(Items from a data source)
- - -
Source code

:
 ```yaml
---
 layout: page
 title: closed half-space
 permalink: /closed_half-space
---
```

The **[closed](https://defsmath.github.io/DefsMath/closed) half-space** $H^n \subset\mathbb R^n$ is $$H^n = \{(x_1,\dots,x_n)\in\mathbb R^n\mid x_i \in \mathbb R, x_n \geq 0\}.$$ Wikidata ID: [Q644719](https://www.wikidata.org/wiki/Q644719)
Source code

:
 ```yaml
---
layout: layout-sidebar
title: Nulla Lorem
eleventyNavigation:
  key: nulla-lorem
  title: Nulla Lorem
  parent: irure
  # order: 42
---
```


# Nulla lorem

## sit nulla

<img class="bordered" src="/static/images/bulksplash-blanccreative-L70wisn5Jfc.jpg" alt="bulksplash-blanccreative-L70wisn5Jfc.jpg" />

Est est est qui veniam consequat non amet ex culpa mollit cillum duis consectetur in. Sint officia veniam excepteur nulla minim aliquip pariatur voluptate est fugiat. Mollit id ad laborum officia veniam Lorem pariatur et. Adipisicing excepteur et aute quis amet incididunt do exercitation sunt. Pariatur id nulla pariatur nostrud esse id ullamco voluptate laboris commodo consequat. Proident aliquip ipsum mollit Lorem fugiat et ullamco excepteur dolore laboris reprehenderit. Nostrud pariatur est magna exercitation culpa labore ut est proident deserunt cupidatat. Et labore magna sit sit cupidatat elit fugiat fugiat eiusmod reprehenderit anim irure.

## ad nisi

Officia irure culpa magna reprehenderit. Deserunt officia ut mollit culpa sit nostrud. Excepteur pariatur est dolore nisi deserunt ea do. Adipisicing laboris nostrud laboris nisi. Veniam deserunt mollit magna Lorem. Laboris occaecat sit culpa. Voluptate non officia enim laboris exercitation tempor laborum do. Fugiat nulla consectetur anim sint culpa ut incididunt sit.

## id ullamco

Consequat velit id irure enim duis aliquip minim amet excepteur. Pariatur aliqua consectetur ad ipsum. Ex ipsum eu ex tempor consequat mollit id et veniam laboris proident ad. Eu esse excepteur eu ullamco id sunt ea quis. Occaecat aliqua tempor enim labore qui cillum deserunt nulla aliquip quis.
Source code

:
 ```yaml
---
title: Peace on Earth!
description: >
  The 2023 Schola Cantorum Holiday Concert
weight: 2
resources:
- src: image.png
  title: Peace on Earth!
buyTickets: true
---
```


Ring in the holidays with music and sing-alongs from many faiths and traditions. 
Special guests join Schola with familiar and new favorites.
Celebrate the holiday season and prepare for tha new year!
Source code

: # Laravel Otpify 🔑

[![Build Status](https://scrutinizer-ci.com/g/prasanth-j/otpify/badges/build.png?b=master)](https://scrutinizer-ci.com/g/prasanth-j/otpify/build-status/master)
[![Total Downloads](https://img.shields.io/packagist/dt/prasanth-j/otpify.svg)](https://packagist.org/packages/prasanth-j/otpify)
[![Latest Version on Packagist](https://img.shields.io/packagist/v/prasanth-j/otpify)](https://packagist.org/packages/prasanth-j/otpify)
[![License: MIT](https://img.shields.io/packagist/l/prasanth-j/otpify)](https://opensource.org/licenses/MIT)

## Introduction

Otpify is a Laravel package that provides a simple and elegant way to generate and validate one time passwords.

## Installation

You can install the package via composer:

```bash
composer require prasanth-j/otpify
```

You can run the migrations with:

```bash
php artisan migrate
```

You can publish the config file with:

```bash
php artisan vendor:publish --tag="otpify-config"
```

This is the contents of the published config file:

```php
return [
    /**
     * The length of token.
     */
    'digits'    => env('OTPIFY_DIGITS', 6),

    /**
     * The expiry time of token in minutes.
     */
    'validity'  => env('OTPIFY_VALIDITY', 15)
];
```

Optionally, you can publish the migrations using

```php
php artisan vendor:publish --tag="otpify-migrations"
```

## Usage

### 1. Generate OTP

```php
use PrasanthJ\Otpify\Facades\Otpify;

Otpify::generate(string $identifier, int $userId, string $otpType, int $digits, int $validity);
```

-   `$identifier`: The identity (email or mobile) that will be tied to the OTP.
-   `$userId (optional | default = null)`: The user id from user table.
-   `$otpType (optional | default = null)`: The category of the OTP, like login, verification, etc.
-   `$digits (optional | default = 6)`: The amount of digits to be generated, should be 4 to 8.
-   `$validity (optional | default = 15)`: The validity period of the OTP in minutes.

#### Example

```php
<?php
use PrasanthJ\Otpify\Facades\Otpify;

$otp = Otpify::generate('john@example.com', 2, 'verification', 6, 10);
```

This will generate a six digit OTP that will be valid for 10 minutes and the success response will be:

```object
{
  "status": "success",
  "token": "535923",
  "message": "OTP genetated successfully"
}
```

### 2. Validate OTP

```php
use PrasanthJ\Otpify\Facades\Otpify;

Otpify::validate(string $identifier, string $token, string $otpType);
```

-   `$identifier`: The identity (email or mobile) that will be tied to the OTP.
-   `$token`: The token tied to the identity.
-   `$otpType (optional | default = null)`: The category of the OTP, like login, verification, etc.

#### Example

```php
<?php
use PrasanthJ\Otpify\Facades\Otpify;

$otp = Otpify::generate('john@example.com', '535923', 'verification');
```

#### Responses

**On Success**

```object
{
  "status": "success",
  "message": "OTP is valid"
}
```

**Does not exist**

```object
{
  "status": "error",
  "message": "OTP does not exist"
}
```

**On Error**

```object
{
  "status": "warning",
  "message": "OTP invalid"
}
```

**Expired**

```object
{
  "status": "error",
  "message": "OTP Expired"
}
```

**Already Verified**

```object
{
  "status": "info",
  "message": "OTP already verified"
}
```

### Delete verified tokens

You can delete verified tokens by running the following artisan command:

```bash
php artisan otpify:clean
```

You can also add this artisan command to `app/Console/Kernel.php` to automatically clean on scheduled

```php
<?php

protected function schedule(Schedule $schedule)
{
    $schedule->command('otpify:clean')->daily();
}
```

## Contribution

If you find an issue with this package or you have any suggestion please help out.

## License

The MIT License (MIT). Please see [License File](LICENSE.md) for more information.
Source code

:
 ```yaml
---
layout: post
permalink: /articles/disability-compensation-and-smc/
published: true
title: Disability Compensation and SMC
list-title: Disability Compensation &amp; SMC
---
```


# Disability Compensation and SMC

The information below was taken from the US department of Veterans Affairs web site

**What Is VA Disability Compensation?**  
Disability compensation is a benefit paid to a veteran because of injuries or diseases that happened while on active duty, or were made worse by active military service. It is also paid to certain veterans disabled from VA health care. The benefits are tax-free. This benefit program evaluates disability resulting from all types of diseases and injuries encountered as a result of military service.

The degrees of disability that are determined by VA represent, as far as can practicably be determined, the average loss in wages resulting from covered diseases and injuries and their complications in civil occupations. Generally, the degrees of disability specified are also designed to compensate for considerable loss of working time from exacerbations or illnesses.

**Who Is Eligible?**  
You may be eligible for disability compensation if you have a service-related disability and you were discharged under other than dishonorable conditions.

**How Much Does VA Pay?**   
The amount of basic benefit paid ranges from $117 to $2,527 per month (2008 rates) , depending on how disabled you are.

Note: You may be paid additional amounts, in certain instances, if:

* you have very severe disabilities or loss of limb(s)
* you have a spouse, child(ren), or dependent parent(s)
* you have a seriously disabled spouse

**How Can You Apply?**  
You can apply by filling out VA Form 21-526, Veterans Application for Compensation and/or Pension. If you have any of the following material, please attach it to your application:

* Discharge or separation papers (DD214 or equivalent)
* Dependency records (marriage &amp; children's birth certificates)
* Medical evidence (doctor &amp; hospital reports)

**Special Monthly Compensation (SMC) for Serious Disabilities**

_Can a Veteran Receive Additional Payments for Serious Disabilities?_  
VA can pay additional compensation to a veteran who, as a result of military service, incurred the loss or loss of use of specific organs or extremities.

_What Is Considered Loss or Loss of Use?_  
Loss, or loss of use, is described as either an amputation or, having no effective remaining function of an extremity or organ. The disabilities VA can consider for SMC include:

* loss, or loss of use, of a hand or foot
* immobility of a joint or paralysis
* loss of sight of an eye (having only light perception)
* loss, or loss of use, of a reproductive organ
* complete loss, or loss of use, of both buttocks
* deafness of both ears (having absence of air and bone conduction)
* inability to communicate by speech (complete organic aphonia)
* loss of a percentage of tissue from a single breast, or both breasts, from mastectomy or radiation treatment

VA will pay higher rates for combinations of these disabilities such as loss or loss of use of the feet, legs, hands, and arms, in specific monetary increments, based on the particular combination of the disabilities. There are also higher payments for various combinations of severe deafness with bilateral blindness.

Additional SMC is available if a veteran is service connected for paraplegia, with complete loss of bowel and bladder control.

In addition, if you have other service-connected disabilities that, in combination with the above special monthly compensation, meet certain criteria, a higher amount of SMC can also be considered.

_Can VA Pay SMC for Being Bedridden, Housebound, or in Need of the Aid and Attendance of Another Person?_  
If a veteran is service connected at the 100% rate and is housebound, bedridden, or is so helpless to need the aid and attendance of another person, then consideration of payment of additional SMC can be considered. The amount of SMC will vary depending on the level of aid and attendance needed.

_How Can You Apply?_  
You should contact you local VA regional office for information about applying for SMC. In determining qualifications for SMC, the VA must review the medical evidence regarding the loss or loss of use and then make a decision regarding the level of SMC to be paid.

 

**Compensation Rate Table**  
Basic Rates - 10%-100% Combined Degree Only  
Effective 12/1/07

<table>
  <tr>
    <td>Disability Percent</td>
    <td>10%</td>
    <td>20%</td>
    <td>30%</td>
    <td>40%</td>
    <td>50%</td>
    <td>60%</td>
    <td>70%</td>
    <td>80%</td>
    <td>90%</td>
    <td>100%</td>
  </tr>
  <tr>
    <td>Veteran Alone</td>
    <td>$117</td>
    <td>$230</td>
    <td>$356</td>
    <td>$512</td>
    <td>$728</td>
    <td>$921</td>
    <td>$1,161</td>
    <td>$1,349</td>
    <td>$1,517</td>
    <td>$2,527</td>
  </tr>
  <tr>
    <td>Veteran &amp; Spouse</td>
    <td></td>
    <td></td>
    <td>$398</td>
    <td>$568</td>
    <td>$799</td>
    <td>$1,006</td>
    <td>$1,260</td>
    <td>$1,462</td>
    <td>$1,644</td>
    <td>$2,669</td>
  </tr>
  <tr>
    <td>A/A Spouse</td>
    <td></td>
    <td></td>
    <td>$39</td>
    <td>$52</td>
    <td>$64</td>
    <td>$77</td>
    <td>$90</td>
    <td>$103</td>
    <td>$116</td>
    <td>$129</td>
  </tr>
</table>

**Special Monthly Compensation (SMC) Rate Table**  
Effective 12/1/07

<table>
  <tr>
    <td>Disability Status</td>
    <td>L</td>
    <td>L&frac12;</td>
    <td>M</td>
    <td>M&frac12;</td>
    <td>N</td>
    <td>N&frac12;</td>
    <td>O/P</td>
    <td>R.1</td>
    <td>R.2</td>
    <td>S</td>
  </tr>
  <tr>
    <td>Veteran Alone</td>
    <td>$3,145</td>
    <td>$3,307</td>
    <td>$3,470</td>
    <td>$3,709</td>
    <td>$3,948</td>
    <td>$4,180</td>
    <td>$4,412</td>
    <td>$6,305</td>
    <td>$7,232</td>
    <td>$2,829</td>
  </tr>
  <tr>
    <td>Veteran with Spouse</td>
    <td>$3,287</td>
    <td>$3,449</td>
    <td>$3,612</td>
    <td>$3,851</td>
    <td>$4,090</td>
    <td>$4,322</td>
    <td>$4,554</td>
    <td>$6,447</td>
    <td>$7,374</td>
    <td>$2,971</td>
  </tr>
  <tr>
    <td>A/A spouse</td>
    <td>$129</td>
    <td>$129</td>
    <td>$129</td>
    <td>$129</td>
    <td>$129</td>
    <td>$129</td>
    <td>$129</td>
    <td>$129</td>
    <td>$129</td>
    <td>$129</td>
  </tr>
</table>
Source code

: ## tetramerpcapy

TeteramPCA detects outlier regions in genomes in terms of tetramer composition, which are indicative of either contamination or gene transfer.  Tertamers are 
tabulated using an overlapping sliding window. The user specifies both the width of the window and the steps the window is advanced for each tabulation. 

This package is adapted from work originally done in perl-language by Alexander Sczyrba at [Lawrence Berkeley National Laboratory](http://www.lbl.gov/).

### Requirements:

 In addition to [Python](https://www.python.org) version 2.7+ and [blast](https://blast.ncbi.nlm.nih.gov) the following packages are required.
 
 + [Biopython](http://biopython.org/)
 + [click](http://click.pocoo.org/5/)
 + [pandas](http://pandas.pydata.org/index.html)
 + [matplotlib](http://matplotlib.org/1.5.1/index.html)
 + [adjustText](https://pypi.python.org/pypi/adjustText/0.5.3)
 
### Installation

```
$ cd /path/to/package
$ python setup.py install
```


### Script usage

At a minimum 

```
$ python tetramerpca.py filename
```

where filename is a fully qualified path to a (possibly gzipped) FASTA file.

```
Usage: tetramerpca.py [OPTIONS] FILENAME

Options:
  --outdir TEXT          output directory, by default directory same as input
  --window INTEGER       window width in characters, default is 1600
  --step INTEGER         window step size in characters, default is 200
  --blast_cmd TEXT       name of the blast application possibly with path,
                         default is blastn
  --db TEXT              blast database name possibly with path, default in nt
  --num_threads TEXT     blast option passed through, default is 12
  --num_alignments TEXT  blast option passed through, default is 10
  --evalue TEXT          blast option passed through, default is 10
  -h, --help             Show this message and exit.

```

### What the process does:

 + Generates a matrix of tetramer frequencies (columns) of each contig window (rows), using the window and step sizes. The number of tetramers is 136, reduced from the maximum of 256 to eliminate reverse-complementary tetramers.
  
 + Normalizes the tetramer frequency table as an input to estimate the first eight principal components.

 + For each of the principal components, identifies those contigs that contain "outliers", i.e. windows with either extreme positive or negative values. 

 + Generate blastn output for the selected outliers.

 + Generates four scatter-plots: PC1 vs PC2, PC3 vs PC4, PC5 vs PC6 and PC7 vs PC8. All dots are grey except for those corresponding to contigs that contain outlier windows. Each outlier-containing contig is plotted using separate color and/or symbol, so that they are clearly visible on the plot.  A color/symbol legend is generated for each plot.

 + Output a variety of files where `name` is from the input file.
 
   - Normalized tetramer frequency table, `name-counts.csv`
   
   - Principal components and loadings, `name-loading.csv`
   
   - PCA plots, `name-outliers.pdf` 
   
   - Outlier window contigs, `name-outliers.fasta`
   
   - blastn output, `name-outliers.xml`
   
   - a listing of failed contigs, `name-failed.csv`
- - -
_Requirement_:
For the lines above, output exactly those from the line containing "and bone conduction)" through the line containing "or radiation treatment", and skip the others.

_Answer box_:
* deafness of both ears (having absence of air and bone conduction)
* inability to communicate by speech (complete organic aphonia)
* loss of a percentage of tissue from a single breast, or both breasts, from mastectomy or radiation treatment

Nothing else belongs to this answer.